◆ TASK DIRECTIONS ◆
The lines to copy are those with "sure" in them. Pull each one from the entries below.

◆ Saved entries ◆
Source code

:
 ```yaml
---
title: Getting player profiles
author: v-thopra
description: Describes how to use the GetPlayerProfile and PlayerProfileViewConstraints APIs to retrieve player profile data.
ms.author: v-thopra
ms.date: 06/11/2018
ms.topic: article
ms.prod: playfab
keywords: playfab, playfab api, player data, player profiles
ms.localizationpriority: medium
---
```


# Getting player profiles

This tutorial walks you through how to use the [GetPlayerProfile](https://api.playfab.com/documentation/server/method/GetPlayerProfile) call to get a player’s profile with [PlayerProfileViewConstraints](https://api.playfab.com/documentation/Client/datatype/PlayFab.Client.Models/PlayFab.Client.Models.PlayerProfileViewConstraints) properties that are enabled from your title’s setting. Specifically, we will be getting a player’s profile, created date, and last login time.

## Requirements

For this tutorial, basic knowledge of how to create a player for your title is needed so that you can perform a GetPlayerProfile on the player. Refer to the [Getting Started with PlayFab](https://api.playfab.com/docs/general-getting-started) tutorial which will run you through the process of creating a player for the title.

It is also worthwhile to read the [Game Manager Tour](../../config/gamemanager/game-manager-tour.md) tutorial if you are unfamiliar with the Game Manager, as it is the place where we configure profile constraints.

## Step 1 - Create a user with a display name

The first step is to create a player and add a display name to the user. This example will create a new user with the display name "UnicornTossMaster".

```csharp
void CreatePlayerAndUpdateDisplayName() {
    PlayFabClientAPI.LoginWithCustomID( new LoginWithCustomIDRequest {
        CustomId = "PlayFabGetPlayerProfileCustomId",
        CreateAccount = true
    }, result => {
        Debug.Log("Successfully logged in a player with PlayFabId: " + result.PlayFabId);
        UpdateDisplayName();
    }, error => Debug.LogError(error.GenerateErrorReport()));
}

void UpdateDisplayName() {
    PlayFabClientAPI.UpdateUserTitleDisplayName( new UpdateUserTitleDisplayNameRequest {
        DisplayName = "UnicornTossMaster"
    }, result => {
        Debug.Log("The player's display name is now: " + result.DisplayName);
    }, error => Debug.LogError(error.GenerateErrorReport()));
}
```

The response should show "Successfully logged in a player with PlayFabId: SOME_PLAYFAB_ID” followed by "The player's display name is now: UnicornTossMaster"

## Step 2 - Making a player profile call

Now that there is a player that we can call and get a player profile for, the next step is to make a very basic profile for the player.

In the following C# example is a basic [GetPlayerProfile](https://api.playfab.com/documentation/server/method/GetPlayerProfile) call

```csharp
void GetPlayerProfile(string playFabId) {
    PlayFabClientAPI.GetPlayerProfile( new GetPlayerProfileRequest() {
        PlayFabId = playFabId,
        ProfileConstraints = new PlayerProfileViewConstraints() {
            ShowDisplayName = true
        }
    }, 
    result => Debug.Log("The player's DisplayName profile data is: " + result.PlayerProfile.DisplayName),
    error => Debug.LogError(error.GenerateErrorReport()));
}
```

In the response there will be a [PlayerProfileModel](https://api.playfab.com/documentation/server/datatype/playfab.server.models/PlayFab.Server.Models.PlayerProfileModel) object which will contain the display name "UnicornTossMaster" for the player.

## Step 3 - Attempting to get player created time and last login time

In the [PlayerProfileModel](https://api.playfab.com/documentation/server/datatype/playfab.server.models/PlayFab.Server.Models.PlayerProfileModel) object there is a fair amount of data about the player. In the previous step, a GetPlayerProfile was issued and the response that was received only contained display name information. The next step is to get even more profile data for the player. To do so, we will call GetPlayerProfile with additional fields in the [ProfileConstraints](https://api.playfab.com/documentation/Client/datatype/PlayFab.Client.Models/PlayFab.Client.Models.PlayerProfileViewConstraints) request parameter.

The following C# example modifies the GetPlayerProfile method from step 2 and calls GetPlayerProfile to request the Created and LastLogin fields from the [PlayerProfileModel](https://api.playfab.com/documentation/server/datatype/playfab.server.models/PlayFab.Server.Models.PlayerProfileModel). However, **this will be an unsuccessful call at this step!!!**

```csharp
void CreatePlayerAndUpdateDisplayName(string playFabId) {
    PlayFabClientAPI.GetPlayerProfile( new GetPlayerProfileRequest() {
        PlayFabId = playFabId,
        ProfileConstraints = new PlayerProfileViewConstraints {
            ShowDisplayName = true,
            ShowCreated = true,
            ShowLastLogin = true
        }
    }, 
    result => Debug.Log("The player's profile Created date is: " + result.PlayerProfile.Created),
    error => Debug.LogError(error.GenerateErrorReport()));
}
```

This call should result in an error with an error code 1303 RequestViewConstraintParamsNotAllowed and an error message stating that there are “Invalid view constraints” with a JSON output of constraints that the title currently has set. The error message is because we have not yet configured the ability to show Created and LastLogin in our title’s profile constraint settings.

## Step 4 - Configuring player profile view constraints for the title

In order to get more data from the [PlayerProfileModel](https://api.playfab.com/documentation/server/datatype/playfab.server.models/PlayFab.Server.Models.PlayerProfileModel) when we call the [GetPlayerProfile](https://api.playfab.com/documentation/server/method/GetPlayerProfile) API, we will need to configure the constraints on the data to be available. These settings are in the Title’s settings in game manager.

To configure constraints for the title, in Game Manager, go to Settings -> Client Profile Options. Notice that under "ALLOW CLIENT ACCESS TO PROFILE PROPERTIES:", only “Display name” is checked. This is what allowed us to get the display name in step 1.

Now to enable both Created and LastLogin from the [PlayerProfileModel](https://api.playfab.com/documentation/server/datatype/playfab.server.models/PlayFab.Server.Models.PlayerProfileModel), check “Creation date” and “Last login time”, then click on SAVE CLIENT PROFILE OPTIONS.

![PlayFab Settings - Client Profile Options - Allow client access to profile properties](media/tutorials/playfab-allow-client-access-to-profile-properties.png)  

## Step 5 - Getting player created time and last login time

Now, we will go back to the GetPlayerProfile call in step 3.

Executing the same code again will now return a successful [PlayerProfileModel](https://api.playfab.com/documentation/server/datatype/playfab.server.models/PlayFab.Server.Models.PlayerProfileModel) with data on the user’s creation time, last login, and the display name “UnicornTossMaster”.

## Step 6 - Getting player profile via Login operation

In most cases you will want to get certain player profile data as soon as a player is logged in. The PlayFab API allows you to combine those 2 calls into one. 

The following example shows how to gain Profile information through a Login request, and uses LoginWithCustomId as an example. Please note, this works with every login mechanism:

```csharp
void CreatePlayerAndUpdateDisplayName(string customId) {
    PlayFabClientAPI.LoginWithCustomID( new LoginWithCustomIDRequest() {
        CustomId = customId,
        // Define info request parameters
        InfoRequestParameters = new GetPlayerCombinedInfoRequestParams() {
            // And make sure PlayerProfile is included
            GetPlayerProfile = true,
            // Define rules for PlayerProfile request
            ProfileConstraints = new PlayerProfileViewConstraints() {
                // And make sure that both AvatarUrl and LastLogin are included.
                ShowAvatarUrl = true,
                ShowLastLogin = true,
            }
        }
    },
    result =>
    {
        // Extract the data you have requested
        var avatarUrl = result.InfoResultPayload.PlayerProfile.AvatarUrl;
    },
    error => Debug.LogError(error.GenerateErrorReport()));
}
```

◆ EXPECTED ANSWER ◆
            // And make sure PlayerProfile is included
                // And make sure that both AvatarUrl and LastLogin are included.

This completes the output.